Racconti di-segni. Le montagne di Dino Buzzati
DOI:
https://doi.org/10.15168/xy.v9i15.3087Parole chiave:
imaging, prompt to image, retorica visivaAbstract
Considerato uno dei maggiori scrittori italiani del XX secolo e per questo più noto per l’attività letteraria che per quella grafico-pittorica, Dino Buzzati (1906-1972) ha consacrato il suo amore per la montagna con immagini concepite come racconti dipinti. Biografia e bibliografia confermano una vocazione per l’espressione visiva, parallela a quella per la scrittura. Questa doppia anima letteraria e figurativa si presta a valutare l’efficacia retorica delle immagini nel loro rapporto di complementarietà con le parole.
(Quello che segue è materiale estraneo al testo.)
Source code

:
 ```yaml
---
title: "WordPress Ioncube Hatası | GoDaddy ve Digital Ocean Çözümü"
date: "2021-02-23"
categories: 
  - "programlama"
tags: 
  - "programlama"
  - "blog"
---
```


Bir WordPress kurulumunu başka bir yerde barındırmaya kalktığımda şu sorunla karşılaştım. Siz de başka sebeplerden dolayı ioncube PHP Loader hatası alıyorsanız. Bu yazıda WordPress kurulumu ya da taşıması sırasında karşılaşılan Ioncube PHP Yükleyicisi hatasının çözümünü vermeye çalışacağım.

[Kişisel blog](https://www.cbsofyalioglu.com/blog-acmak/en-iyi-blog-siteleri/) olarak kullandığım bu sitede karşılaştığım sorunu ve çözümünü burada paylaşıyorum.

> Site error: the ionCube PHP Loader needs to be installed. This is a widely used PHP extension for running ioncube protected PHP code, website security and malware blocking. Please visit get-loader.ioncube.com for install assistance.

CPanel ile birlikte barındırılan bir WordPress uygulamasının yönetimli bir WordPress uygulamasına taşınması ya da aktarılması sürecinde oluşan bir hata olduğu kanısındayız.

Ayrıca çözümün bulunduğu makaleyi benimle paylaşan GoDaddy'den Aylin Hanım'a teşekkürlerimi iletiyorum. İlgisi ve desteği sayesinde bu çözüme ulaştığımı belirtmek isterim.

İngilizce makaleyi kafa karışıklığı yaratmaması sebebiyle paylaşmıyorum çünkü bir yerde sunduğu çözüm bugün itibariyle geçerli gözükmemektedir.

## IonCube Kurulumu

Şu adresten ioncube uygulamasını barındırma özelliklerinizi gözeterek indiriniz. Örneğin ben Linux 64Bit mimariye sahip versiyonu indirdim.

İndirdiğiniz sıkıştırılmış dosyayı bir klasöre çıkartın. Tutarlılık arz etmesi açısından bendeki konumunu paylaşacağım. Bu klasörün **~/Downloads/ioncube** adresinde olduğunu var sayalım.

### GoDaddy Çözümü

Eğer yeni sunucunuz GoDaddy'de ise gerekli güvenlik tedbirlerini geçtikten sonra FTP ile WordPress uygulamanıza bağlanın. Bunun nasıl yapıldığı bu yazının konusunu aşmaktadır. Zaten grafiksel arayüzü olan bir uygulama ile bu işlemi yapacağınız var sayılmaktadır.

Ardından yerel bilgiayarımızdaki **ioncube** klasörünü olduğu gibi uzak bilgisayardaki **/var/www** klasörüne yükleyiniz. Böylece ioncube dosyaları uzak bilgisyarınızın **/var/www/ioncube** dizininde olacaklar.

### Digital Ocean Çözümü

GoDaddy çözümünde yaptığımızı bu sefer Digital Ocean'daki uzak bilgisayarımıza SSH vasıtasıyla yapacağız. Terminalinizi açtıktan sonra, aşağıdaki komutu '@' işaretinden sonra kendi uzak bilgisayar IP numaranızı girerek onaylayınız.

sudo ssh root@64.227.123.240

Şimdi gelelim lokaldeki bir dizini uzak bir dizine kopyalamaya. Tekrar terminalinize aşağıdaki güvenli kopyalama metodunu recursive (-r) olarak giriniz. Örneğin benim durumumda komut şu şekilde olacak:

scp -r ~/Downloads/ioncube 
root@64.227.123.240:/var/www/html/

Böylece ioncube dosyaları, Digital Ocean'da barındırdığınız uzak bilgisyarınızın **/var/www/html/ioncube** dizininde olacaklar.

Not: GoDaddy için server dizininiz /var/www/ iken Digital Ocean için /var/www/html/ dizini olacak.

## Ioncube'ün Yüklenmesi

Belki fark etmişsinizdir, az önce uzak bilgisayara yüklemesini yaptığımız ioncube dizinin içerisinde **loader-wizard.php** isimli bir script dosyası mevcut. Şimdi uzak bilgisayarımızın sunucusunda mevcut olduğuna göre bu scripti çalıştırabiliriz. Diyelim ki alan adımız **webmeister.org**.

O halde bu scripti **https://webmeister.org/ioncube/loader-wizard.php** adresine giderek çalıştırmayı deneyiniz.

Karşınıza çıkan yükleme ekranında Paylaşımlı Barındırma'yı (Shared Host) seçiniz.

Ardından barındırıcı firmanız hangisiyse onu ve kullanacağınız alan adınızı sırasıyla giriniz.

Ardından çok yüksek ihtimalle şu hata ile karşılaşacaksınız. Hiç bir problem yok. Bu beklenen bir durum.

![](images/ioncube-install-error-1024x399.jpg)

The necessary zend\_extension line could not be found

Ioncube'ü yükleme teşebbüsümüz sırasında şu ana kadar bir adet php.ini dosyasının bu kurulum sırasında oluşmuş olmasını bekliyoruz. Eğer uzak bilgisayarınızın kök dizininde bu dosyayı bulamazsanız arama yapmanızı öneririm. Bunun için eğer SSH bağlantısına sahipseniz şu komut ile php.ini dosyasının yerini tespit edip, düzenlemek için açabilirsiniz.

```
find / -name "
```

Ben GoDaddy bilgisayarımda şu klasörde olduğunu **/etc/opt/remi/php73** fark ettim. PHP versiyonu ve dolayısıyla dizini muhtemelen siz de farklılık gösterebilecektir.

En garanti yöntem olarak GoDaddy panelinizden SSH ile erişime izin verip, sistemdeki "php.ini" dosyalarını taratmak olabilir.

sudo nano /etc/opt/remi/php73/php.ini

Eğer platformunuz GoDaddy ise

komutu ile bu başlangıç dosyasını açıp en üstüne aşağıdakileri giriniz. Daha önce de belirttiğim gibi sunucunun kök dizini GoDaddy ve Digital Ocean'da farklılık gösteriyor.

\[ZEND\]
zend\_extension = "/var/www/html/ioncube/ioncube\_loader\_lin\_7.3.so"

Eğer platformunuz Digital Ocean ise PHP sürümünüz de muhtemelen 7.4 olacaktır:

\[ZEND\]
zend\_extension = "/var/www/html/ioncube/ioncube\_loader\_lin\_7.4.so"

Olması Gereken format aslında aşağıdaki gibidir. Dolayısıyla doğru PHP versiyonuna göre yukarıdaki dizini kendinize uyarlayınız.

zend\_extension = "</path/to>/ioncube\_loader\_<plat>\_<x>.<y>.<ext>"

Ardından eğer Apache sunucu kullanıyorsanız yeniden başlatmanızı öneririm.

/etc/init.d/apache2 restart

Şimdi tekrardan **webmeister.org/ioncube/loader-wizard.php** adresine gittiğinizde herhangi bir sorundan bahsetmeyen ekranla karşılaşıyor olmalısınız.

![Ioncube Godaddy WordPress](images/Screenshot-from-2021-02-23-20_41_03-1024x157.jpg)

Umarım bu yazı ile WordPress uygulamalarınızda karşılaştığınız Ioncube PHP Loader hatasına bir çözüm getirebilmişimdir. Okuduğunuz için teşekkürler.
Ai frutti della sua penna versatile si affianca l’esercizio delle arti visive nel disegno, nella pittura e nel racconto illustrato, per arrivare al fumetto. Tra le immagini dedicate alla montagna, spicca il richiamo alle figure retoriche della sua tempera più famosa, un duomo di Milano surreale (1958). La piazza diventa un altopiano alpino da cui svettano guglie e pinnacoli ispirati alla Cima Canali, che sciolgono come cera nei conoidi di deiezione che delimitano la scena agreste. La metonimia gioca con il bisticcio e l’anamorfosi, sottolineando nell’allegoria grafica il doppio uso delle due parole, con un evidente richiamo alla carica espressiva delle figure del linguaggio verbale. La montagna, carica di richiami simbolici, è una presenza ricorrente e metamorfica di paesaggi rarefatti, composti da pochi elementi essenziali e si trasforma in dune sabbiose, vulcani eruttanti, cumulonembi minacciosi o città turrite, come una palestra di espressione visiva. Essa offre lo spunto per un confronto tra due linguaggi diversamente legati alla possibilità di creare “figure”. I racconti grafico-pittorici dello scrittore, milanese di formazione ma “montanaro” di nascita ed elezione, sottolineano le relazioni tra il linguaggio grafico e quello verbale. Buzzati racconta le montagne a modo suo, come le vede e come le sente e le rappresenta in modo immaginifico: la libertà espressiva del disegno si sostituisce alla precisione della parola, lasciando comunque aperta la porta al sogno dell’immaginazione.